▶ Action item: Exactly as given, write out all the entries again.

[Records contained in a dataset]
----
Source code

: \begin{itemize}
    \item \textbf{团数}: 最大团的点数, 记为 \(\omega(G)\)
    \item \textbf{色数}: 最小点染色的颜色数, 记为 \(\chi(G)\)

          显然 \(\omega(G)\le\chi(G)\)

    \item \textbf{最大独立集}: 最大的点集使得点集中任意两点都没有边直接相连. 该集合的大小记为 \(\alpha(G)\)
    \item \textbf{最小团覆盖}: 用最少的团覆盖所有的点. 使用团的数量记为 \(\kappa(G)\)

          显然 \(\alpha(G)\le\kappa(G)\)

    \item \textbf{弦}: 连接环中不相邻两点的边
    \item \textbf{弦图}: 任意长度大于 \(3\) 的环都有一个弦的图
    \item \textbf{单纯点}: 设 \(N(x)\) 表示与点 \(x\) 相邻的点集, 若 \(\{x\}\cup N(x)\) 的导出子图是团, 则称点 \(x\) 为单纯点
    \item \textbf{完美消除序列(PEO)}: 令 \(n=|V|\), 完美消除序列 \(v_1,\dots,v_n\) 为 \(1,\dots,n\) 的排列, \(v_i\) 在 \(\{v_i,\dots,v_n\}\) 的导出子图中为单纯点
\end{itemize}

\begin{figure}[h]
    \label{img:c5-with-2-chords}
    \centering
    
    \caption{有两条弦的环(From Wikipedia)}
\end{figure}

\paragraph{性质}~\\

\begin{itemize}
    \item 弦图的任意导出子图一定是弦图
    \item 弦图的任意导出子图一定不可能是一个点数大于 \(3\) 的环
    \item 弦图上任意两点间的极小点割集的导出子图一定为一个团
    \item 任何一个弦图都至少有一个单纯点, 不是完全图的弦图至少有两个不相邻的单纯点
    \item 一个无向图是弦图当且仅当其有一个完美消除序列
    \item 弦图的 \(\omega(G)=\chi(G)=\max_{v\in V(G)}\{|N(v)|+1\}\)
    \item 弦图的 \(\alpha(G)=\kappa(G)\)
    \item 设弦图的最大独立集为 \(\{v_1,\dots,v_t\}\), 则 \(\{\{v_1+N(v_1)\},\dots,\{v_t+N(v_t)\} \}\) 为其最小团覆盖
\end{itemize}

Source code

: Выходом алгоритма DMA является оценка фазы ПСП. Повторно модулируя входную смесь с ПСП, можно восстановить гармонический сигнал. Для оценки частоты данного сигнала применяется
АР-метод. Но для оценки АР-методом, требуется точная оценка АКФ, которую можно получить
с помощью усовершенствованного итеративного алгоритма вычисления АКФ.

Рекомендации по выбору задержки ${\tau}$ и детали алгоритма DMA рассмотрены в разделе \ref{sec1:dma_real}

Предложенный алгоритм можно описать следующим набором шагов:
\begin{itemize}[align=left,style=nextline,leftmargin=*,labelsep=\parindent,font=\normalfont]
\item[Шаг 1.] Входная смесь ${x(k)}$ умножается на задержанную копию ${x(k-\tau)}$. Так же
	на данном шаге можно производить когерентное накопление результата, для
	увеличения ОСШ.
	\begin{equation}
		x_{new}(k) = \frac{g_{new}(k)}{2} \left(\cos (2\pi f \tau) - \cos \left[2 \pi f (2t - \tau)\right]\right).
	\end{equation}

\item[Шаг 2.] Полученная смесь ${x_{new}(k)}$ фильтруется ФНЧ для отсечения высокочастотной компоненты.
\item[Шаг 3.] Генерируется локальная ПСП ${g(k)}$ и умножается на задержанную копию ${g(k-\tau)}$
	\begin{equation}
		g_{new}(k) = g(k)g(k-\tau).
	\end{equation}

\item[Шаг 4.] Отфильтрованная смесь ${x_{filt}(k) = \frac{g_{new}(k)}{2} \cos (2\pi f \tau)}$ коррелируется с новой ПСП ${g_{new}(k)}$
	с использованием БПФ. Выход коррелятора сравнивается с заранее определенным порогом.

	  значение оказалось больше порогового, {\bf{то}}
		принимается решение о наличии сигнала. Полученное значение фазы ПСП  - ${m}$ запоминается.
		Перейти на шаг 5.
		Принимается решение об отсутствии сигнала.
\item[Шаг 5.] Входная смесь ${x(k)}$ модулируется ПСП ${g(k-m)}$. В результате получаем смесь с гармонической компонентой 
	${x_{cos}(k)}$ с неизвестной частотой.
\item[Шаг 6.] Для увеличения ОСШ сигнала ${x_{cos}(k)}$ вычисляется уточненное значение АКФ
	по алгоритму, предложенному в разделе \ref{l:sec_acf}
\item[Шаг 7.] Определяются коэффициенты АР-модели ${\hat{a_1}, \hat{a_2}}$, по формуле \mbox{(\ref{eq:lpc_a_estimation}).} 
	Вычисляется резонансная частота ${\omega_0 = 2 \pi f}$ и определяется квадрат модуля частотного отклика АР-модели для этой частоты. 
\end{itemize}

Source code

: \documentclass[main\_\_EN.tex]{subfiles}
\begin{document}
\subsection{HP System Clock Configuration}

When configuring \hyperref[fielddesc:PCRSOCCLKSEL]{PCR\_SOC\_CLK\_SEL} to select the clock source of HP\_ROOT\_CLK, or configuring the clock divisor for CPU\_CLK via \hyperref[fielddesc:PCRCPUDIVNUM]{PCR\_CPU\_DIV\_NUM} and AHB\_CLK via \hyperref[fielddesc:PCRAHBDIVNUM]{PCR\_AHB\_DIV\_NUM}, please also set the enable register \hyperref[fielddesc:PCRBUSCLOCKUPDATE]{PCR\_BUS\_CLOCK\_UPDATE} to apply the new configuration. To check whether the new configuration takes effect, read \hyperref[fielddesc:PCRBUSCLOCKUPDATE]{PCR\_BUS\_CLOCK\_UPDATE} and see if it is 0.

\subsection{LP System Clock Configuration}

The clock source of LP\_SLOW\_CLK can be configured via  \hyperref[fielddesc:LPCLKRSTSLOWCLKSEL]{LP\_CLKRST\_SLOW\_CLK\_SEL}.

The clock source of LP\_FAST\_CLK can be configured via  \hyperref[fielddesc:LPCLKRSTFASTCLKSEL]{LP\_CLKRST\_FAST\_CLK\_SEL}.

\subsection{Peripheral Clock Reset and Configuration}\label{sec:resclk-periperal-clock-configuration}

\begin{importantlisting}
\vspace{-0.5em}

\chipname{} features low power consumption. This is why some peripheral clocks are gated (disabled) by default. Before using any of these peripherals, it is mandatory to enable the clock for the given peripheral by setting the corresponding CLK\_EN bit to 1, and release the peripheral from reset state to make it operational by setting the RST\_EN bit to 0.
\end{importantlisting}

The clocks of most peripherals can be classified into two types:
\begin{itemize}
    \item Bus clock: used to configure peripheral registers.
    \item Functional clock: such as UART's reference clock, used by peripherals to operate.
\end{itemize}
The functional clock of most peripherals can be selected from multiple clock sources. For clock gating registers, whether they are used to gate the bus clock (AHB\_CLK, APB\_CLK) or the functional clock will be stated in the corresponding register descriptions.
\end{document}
----
▶ Result of this task:
Source code

: \begin{itemize}
    \item \textbf{团数}: 最大团的点数, 记为 \(\omega(G)\)
    \item \textbf{色数}: 最小点染色的颜色数, 记为 \(\chi(G)\)

          显然 \(\omega(G)\le\chi(G)\)

    \item \textbf{最大独立集}: 最大的点集使得点集中任意两点都没有边直接相连. 该集合的大小记为 \(\alpha(G)\)
    \item \textbf{最小团覆盖}: 用最少的团覆盖所有的点. 使用团的数量记为 \(\kappa(G)\)

          显然 \(\alpha(G)\le\kappa(G)\)

    \item \textbf{弦}: 连接环中不相邻两点的边
    \item \textbf{弦图}: 任意长度大于 \(3\) 的环都有一个弦的图
    \item \textbf{单纯点}: 设 \(N(x)\) 表示与点 \(x\) 相邻的点集, 若 \(\{x\}\cup N(x)\) 的导出子图是团, 则称点 \(x\) 为单纯点
    \item \textbf{完美消除序列(PEO)}: 令 \(n=|V|\), 完美消除序列 \(v_1,\dots,v_n\) 为 \(1,\dots,n\) 的排列, \(v_i\) 在 \(\{v_i,\dots,v_n\}\) 的导出子图中为单纯点
\end{itemize}

\begin{figure}[h]
    \label{img:c5-with-2-chords}
    \centering
    
    \caption{有两条弦的环(From Wikipedia)}
\end{figure}

\paragraph{性质}~\\

\begin{itemize}
    \item 弦图的任意导出子图一定是弦图
    \item 弦图的任意导出子图一定不可能是一个点数大于 \(3\) 的环
    \item 弦图上任意两点间的极小点割集的导出子图一定为一个团
    \item 任何一个弦图都至少有一个单纯点, 不是完全图的弦图至少有两个不相邻的单纯点
    \item 一个无向图是弦图当且仅当其有一个完美消除序列
    \item 弦图的 \(\omega(G)=\chi(G)=\max_{v\in V(G)}\{|N(v)|+1\}\)
    \item 弦图的 \(\alpha(G)=\kappa(G)\)
    \item 设弦图的最大独立集为 \(\{v_1,\dots,v_t\}\), 则 \(\{\{v_1+N(v_1)\},\dots,\{v_t+N(v_t)\} \}\) 为其最小团覆盖
\end{itemize}

Source code

: Выходом алгоритма DMA является оценка фазы ПСП. Повторно модулируя входную смесь с ПСП, можно восстановить гармонический сигнал. Для оценки частоты данного сигнала применяется
АР-метод. Но для оценки АР-методом, требуется точная оценка АКФ, которую можно получить
с помощью усовершенствованного итеративного алгоритма вычисления АКФ.

Рекомендации по выбору задержки ${\tau}$ и детали алгоритма DMA рассмотрены в разделе \ref{sec1:dma_real}

Предложенный алгоритм можно описать следующим набором шагов:
\begin{itemize}[align=left,style=nextline,leftmargin=*,labelsep=\parindent,font=\normalfont]
\item[Шаг 1.] Входная смесь ${x(k)}$ умножается на задержанную копию ${x(k-\tau)}$. Так же
	на данном шаге можно производить когерентное накопление результата, для
	увеличения ОСШ.
	\begin{equation}
		x_{new}(k) = \frac{g_{new}(k)}{2} \left(\cos (2\pi f \tau) - \cos \left[2 \pi f (2t - \tau)\right]\right).
	\end{equation}

\item[Шаг 2.] Полученная смесь ${x_{new}(k)}$ фильтруется ФНЧ для отсечения высокочастотной компоненты.
\item[Шаг 3.] Генерируется локальная ПСП ${g(k)}$ и умножается на задержанную копию ${g(k-\tau)}$
	\begin{equation}
		g_{new}(k) = g(k)g(k-\tau).
	\end{equation}

\item[Шаг 4.] Отфильтрованная смесь ${x_{filt}(k) = \frac{g_{new}(k)}{2} \cos (2\pi f \tau)}$ коррелируется с новой ПСП ${g_{new}(k)}$
	с использованием БПФ. Выход коррелятора сравнивается с заранее определенным порогом.

	  значение оказалось больше порогового, {\bf{то}}
		принимается решение о наличии сигнала. Полученное значение фазы ПСП  - ${m}$ запоминается.
		Перейти на шаг 5.
		Принимается решение об отсутствии сигнала.
\item[Шаг 5.] Входная смесь ${x(k)}$ модулируется ПСП ${g(k-m)}$. В результате получаем смесь с гармонической компонентой 
	${x_{cos}(k)}$ с неизвестной частотой.
\item[Шаг 6.] Для увеличения ОСШ сигнала ${x_{cos}(k)}$ вычисляется уточненное значение АКФ
	по алгоритму, предложенному в разделе \ref{l:sec_acf}
\item[Шаг 7.] Определяются коэффициенты АР-модели ${\hat{a_1}, \hat{a_2}}$, по формуле \mbox{(\ref{eq:lpc_a_estimation}).} 
	Вычисляется резонансная частота ${\omega_0 = 2 \pi f}$ и определяется квадрат модуля частотного отклика АР-модели для этой частоты. 
\end{itemize}

Source code

: \documentclass[main\_\_EN.tex]{subfiles}
\begin{document}
\subsection{HP System Clock Configuration}

When configuring \hyperref[fielddesc:PCRSOCCLKSEL]{PCR\_SOC\_CLK\_SEL} to select the clock source of HP\_ROOT\_CLK, or configuring the clock divisor for CPU\_CLK via \hyperref[fielddesc:PCRCPUDIVNUM]{PCR\_CPU\_DIV\_NUM} and AHB\_CLK via \hyperref[fielddesc:PCRAHBDIVNUM]{PCR\_AHB\_DIV\_NUM}, please also set the enable register \hyperref[fielddesc:PCRBUSCLOCKUPDATE]{PCR\_BUS\_CLOCK\_UPDATE} to apply the new configuration. To check whether the new configuration takes effect, read \hyperref[fielddesc:PCRBUSCLOCKUPDATE]{PCR\_BUS\_CLOCK\_UPDATE} and see if it is 0.

\subsection{LP System Clock Configuration}

The clock source of LP\_SLOW\_CLK can be configured via  \hyperref[fielddesc:LPCLKRSTSLOWCLKSEL]{LP\_CLKRST\_SLOW\_CLK\_SEL}.

The clock source of LP\_FAST\_CLK can be configured via  \hyperref[fielddesc:LPCLKRSTFASTCLKSEL]{LP\_CLKRST\_FAST\_CLK\_SEL}.

\subsection{Peripheral Clock Reset and Configuration}\label{sec:resclk-periperal-clock-configuration}

\begin{importantlisting}
\vspace{-0.5em}

\chipname{} features low power consumption. This is why some peripheral clocks are gated (disabled) by default. Before using any of these peripherals, it is mandatory to enable the clock for the given peripheral by setting the corresponding CLK\_EN bit to 1, and release the peripheral from reset state to make it operational by setting the RST\_EN bit to 0.
\end{importantlisting}

The clocks of most peripherals can be classified into two types:
\begin{itemize}
    \item Bus clock: used to configure peripheral registers.
    \item Functional clock: such as UART's reference clock, used by peripherals to operate.
\end{itemize}
The functional clock of most peripherals can be selected from multiple clock sources. For clock gating registers, whether they are used to gate the bus clock (AHB\_CLK, APB\_CLK) or the functional clock will be stated in the corresponding register descriptions.
\end{document}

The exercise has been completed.